AMPs produced by innate immune cells of the GI tract and cells that support barrier function such intestinal epithelial cells and Paneth cells play critical roles in protecting against enteric pathogens while maintaining tolerance to support a complex ecosystem of commensal gut microbiota. These highly dynamic molecules have broad spectrum antimicrobial activity against bacteria, fungi, and enveloped viruses and mediate their protective effects through diverse mechanisms of action from disrupting cell membranes, binding microbial components such as LPS, and sequestering metal cofactors to limit microbial growth. AMPs also play major roles in regulating gut microbiome composition and spatial relationships between the microbiota and intestinal barrier.

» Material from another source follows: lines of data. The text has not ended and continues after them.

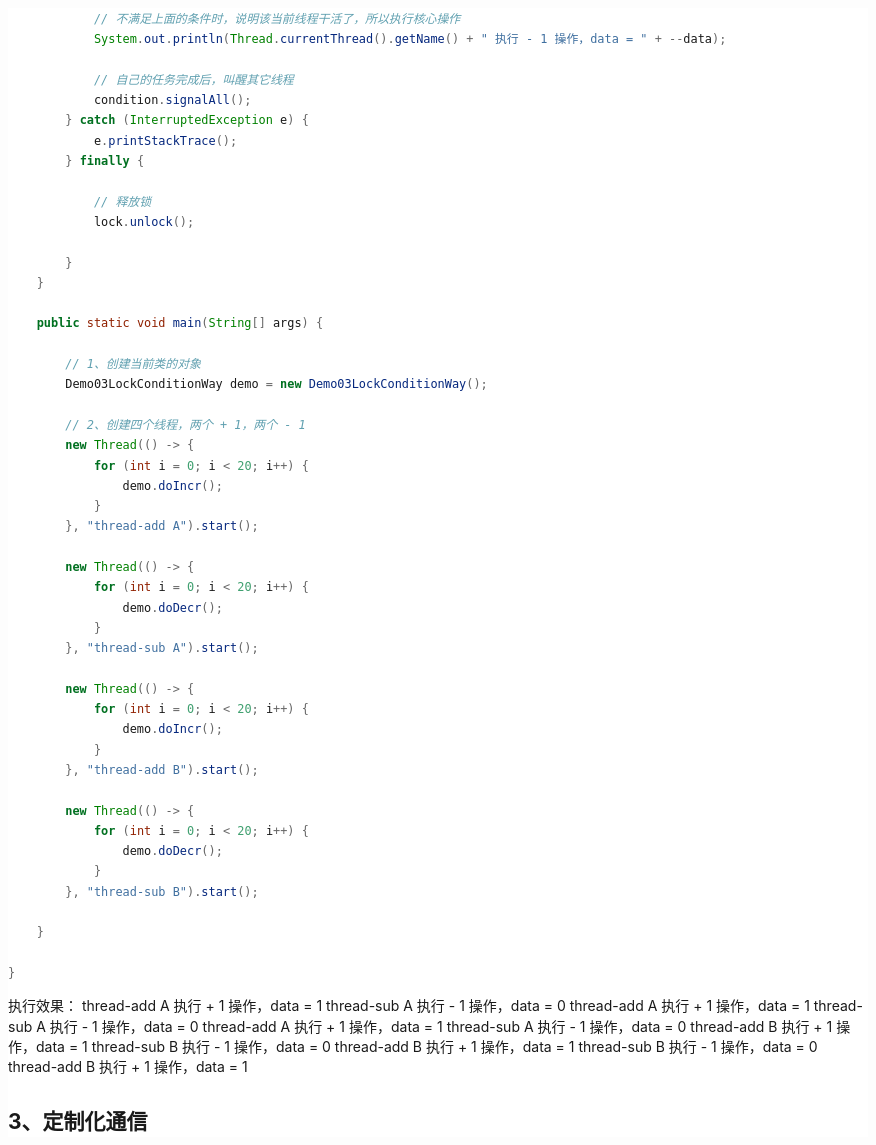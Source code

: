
 ```java
            // 不满足上面的条件时，说明该当前线程干活了，所以执行核心操作
            System.out.println(Thread.currentThread().getName() + " 执行 - 1 操作，data = " + --data);

            // 自己的任务完成后，叫醒其它线程
            condition.signalAll();
        } catch (InterruptedException e) {
            e.printStackTrace();
        } finally {

            // 释放锁
            lock.unlock();

        }
    }

    public static void main(String[] args) {

        // 1、创建当前类的对象
        Demo03LockConditionWay demo = new Demo03LockConditionWay();

        // 2、创建四个线程，两个 + 1，两个 - 1
        new Thread(() -> {
            for (int i = 0; i < 20; i++) {
                demo.doIncr();
            }
        }, "thread-add A").start();

        new Thread(() -> {
            for (int i = 0; i < 20; i++) {
                demo.doDecr();
            }
        }, "thread-sub A").start();

        new Thread(() -> {
            for (int i = 0; i < 20; i++) {
                demo.doIncr();
            }
        }, "thread-add B").start();

        new Thread(() -> {
            for (int i = 0; i < 20; i++) {
                demo.doDecr();
            }
        }, "thread-sub B").start();

    }

}
```
执行效果：
thread-add A 执行 + 1 操作，data = 1
thread-sub A 执行 - 1 操作，data = 0
thread-add A 执行 + 1 操作，data = 1
thread-sub A 执行 - 1 操作，data = 0
thread-add A 执行 + 1 操作，data = 1
thread-sub A 执行 - 1 操作，data = 0
thread-add B 执行 + 1 操作，data = 1
thread-sub B 执行 - 1 操作，data = 0
thread-add B 执行 + 1 操作，data = 1
thread-sub B 执行 - 1 操作，data = 0
thread-add B 执行 + 1 操作，data = 1
## 3、定制化通信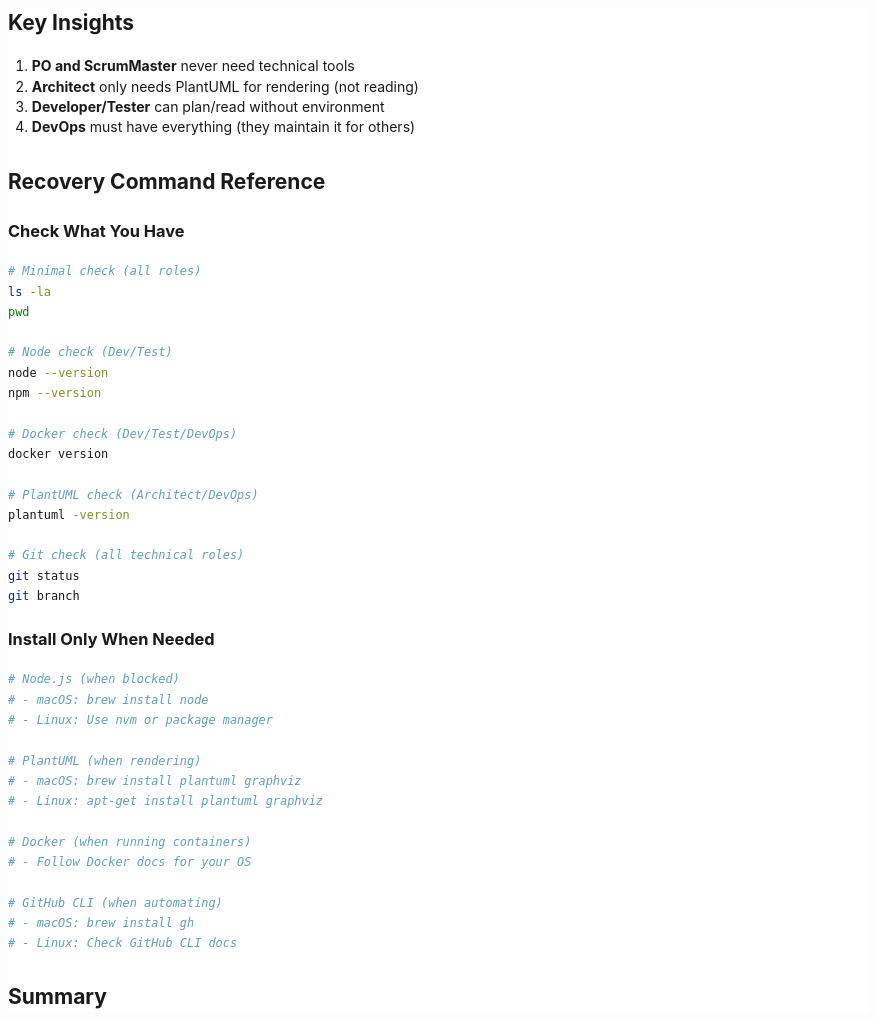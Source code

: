 ## Key Insights

1. **PO and ScrumMaster** never need technical tools
2. **Architect** only needs PlantUML for rendering (not reading)
3. **Developer/Tester** can plan/read without environment
4. **DevOps** must have everything (they maintain it for others)

## Recovery Command Reference

### Check What You Have
```bash
# Minimal check (all roles)
ls -la
pwd

# Node check (Dev/Test)
node --version
npm --version

# Docker check (Dev/Test/DevOps)
docker version

# PlantUML check (Architect/DevOps)
plantuml -version

# Git check (all technical roles)
git status
git branch
```

### Install Only When Needed
```bash
# Node.js (when blocked)
# - macOS: brew install node
# - Linux: Use nvm or package manager

# PlantUML (when rendering)
# - macOS: brew install plantuml graphviz
# - Linux: apt-get install plantuml graphviz

# Docker (when running containers)
# - Follow Docker docs for your OS

# GitHub CLI (when automating)
# - macOS: brew install gh
# - Linux: Check GitHub CLI docs
```

## Summary
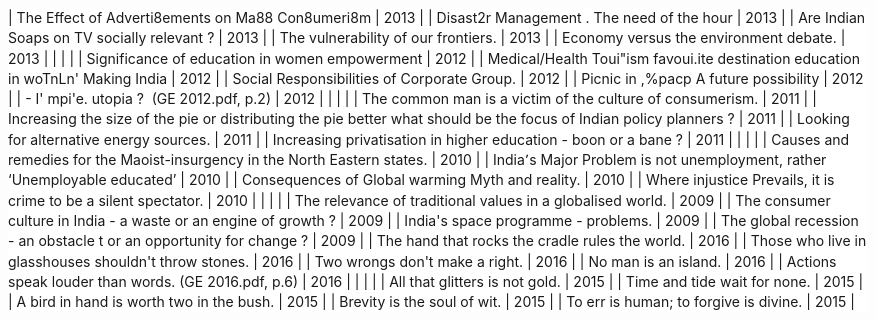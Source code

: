 | The Effect of Adverti8ements on Ma88 Con8umeri8m                                                                                           | 2013 |
| Disast2r Management . The need of the hour                                                                                                 | 2013 |
| Are Indian Soaps on TV socially relevant ?                                                                                                 | 2013 |
| The vulnerability of our frontiers.                                                                                                        | 2013 |
| Economy versus the environment debate.                                                                                                     | 2013 |
|                                                                                                                                            |      |
| Significance of education in women empowerment                                                                                             | 2012 |
| Medical/Health Toui"ism favoui.ite destination education in woTnLn' Making India                                                           | 2012 |
| Social Responsibilities of Corporate Group.                                                                                                | 2012 |
| Picnic in ,%pacp A future possibility                                                                                                      | 2012 |
| - I' mpi'e. utopia ?  (GE 2012.pdf, p.2)                                                                                                   | 2012 |
|                                                                                                                                            |      |
| The common man is a victim of the culture of consumerism.                                                                                  | 2011 |
| Increasing the size of the pie or distributing the pie better what should be the focus of Indian policy planners ?                         | 2011 |
| Looking for alternative energy sources.                                                                                                    | 2011 |
| Increasing privatisation in higher education - boon or a bane ?                                                                            | 2011 |
|                                                                                                                                            |      |
| Causes and remedies for the Maoist-insurgency in the North Eastern states.                                                                 | 2010 |
| India՚s Major Problem is not unemployment, rather ‘Unemployable educated’                                                                  | 2010 |
| Consequences of Global warming Myth and reality.                                                                                           | 2010 |
| Where injustice Prevails, it is crime to be a silent spectator.                                                                            | 2010 |
|                                                                                                                                            |      |
| The relevance of traditional values in a globalised world.                                                                                 | 2009 |
| The consumer culture in India - a waste  or an engine of growth ?                                                                          | 2009 |
| India's space programme - problems.                                                                                                        | 2009 |
| The global recession - an obstacle t or an opportunity for change ?                                                                        | 2009 |
| The hand that rocks the cradle rules the world.                                                                                            | 2016 |
| Those who live in glasshouses shouldn't throw stones.                                                                                      | 2016 |
| Two wrongs don't make a right.                                                                                                             | 2016 |
| No man is an island.                                                                                                                       | 2016 |
| Actions speak louder than words. (GE 2016.pdf, p.6)                                                                                        | 2016 |
|                                                                                                                                            |      |
| All that glitters is not gold.                                                                                                             | 2015 |
| Time and tide wait for none.                                                                                                               | 2015 |
| A bird in hand is worth two in the bush.                                                                                                   | 2015 |
| Brevity is the soul of wit.                                                                                                                | 2015 |
| To err is human; to forgive is divine.                                                                                                     | 2015 |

Defects in endogenous AMP expression and function have been linked with intestinal inflammation in mice. Conversely, exogenous delivery of AMPs such as defensins, cathelicidin, and elafin have been shown to attenuate intestinal inflammation in murine models of IBD. AMPs such as calprotectin and lactoferrin have found clinical applications as biomarkers of intestinal inflammation in patients with IBD. Other AMPs including alpha- and beta-defensins, cathelicidin, and elafin may be useful biomarkers for disease activity and predicting clinical outcomes in patients with IBD. Although the protective effects of AMPs have been demonstrated in murine models of IBD, there are currently no AMP-based therapies approved or in clinical trials for IBD. Future studies should focus on translation of AMPs as potential therapies in patients with IBD. Several challenges with AMPs including limited stability due to enzymatic degradation by endogenous proteases[135 ,136] and crossreactivity of AMPs with host cells leading to cytotoxicity[137] pose major barriers to their application as therapies. Biochemical modifications to enhance AMP stability,selectivity, and delivery are being explored[46 ,137].